Chris Rogers, a professor of mechanical engineering at Tufts University, and Jesse Jones, a musical instrument engineer, explain.
Temperature can affect the sound of an instrument in a variety of ways, which are different for each instrument. It also influences the abilities of a player. In the case of the violin, for example, warmer weather changes the amount of friction between the bow and the strings, changing the way the bow pulls on each string. Warm weather also tends to expand instruments and thus alter their ability to withstand tension, which again changes their interaction with a musician. In a piano, increases in humidity and temperature cause the bushings (hinges in the mechanical assembly of the piano action around which one component rotates with respect to another) to swell. Such swelling increases the time between when the player hits a key and when the hammer hits the string by roughly 10 milliseconds. Musicians describe this effect as "sluggishness."
Most temperature-related issues can be corrected by tuning either the actions (physical mechanisms that strikes the strings) or the strings themselves, adding lubrication in appropriate spots or just modifying the way the instrument is played.

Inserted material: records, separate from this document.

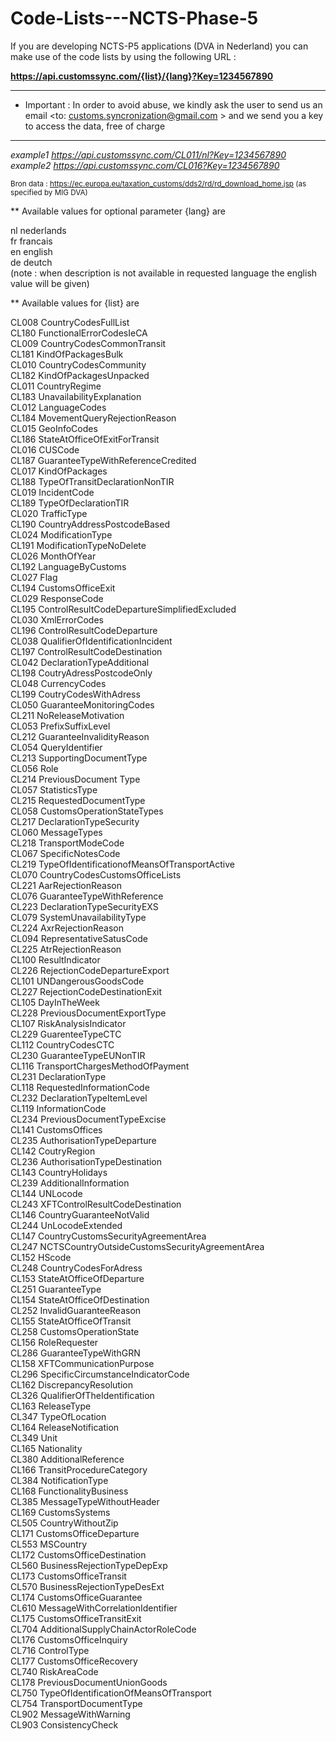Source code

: # Code-Lists---NCTS-Phase-5
If you are developing NCTS-P5 applications (DVA in Nederland)  you can make use of the code lists by using the following URL :

<b>https://api.customssync.com/{list}/{lang}?Key=1234567890</b>  

*****************************************************************************************************************************************
* Important : In order to avoid abuse, we kindly ask the user to send us an email <to: customs.syncronization@gmail.com > and we send you a key to access the data, free of charge
******************************************************************************************************************************************

<i>example1 https://api.customssync.com/CL011/nl?Key=1234567890</i><br>
<i>example2 https://api.customssync.com/CL016?Key=1234567890</i>

<small>Bron data : https://ec.europa.eu/taxation_customs/dds2/rd/rd_download_home.jsp (as specified by MIG DVA)</small>

** Available values for optional parameter {lang} are 

nl nederlands<br>
fr francais<br>
en english<br>
de deutch  <br> 
(note : when description is not available in requested language the english value will be given)<br>


** Available values for {list} are 

CL008 CountryCodesFullList <br>
CL180 FunctionalErrorCodesIeCA <br>
CL009 CountryCodesCommonTransit  <br>
CL181 KindOfPackagesBulk <br>
CL010 CountryCodesCommunity  <br>
CL182 KindOfPackagesUnpacked <br>
CL011 CountryRegime  <br>
CL183 UnavailabilityExplanation <br>
CL012 LanguageCodes  <br>
CL184 MovementQueryRejectionReason <br>
CL015 GeoInfoCodes  <br>
CL186 StateAtOfficeOfExitForTransit <br>
CL016 CUSCode  <br>
CL187 GuaranteeTypeWithReferenceCredited <br>
CL017 KindOfPackages  <br>
CL188 TypeOfTransitDeclarationNonTIR <br>
CL019 IncidentCode  <br>
CL189 TypeOfDeclarationTIR <br>
CL020 TrafficType  <br>
CL190 CountryAddressPostcodeBased <br>
CL024 ModificationType  <br>
CL191 ModificationTypeNoDelete <br>
CL026 MonthOfYear  <br>
CL192 LanguageByCustoms <br>
CL027 Flag  <br>
CL194 CustomsOfficeExit <br>
CL029 ResponseCode  <br>
CL195 ControlResultCodeDepartureSimplifiedExcluded <br>
CL030 XmlErrorCodes  <br>
CL196 ControlResultCodeDeparture <br>
CL038 QualifierOfIdentificationIncident  <br>
CL197 ControlResultCodeDestination <br>
CL042 DeclarationTypeAdditional  <br>
CL198 CoutryAdressPostcodeOnly <br>
CL048 CurrencyCodes  <br>
CL199 CoutryCodesWithAdress <br>
CL050 GuaranteeMonitoringCodes  <br>
CL211 NoReleaseMotivation <br>
CL053 PrefixSuffixLevel  <br>
CL212 GuaranteeInvalidityReason <br>
CL054 QueryIdentifier  <br>
CL213 SupportingDocumentType <br>
CL056 Role  <br>
CL214 PreviousDocument Type <br>
CL057 StatisticsType  <br>
CL215 RequestedDocumentType <br>
CL058 CustomsOperationStateTypes  <br>
CL217 DeclarationTypeSecurity <br>
CL060 MessageTypes  <br>
CL218 TransportModeCode <br>
CL067 SpecificNotesCode  <br>
CL219 TypeOfIdentificationofMeansOfTransportActive <br>
CL070 CountryCodesCustomsOfficeLists  <br>
CL221 AarRejectionReason <br>
CL076 GuaranteeTypeWithReference  <br>
CL223 DeclarationTypeSecurityEXS <br>
CL079 SystemUnavailabilityType  <br>
CL224 AxrRejectionReason <br>
CL094 RepresentativeSatusCode  <br>
CL225 AtrRejectionReason <br>
CL100 ResultIndicator  <br>
CL226 RejectionCodeDepartureExport <br>
CL101 UNDangerousGoodsCode  <br>
CL227 RejectionCodeDestinationExit <br>
CL105 DayInTheWeek  <br>
CL228 PreviousDocumentExportType <br>
CL107 RiskAnalysisIndicator  <br>
CL229 GuarenteeTypeCTC <br>
CL112 CountryCodesCTC  <br>
CL230 GuaranteeTypeEUNonTIR <br>
CL116 TransportChargesMethodOfPayment  <br>
CL231 DeclarationType <br>
CL118 RequestedInformationCode  <br>
CL232 DeclarationTypeItemLevel <br>
CL119 InformationCode  <br>
CL234 PreviousDocumentTypeExcise <br>
CL141 CustomsOffices  <br>
CL235 AuthorisationTypeDeparture <br>
CL142 CoutryRegion  <br>
CL236 AuthorisationTypeDestination <br>
CL143 CountryHolidays  <br>
CL239 AdditionalInformation <br>
CL144 UNLocode  <br>
CL243 XFTControlResultCodeDestination <br>
CL146 CountryGuaranteeNotValid  <br>
CL244 UnLocodeExtended <br>
CL147 CountryCustomsSecurityAgreementArea <br>
CL247 NCTSCountryOutsideCustomsSecurityAgreementArea <br>
CL152 HScode  <br>
CL248 CountryCodesForAdress <br>
CL153 StateAtOfficeOfDeparture  <br>
CL251 GuaranteeType <br>
CL154 StateAtOfficeOfDestination  <br>
CL252 InvalidGuaranteeReason <br>
CL155 StateAtOfficeOfTransit  <br>
CL258 CustomsOperationState <br>
CL156 RoleRequester  <br>
CL286 GuaranteeTypeWithGRN <br>
CL158 XFTCommunicationPurpose  <br>
CL296 SpecificCircumstanceIndicatorCode <br>
CL162 DiscrepancyResolution  <br>
CL326 QualifierOfTheIdentification <br>
CL163 ReleaseType  <br>
CL347 TypeOfLocation <br>
CL164 ReleaseNotification  <br>
CL349 Unit <br>
CL165 Nationality  <br>
CL380 AdditionalReference <br>
CL166 TransitProcedureCategory  <br>
CL384 NotificationType <br>
CL168 FunctionalityBusiness  <br>
CL385 MessageTypeWithoutHeader <br>
CL169 CustomsSystems  <br>
CL505 CountryWithoutZip <br>
CL171 CustomsOfficeDeparture  <br>
CL553 MSCountry <br>
CL172 CustomsOfficeDestination  <br>
CL560 BusinessRejectionTypeDepExp <br>
CL173 CustomsOfficeTransit  <br>
CL570 BusinessRejectionTypeDesExt <br>
CL174 CustomsOfficeGuarantee  <br>
CL610 MessageWithCorrelationIdentifier <br>
CL175 CustomsOfficeTransitExit  <br>
CL704 AdditionalSupplyChainActorRoleCode <br>
CL176 CustomsOfficeInquiry  <br>
CL716 ControlType <br>
CL177 CustomsOfficeRecovery  <br>
CL740 RiskAreaCode <br>
CL178 PreviousDocumentUnionGoods  <br>
CL750 TypeOfIdentificationOfMeansOfTransport <br>
CL754 TransportDocumentType <br>
CL902 MessageWithWarning <br>
CL903 ConsistencyCheck <br>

Some musicians are convinced that cooling an instrument to extreme temperatures can change its tone as well. Trumpet and flute players have been known to freeze their instruments in -300 degree Fahrenheit "refrigerators" for a few days, describing the sound that comes out of the thawed instrument as "more mellow." In recent experiments, however, we did not find a noticeable difference in the sound following this type of treatment.
Answer originally posted on April 5, 2004.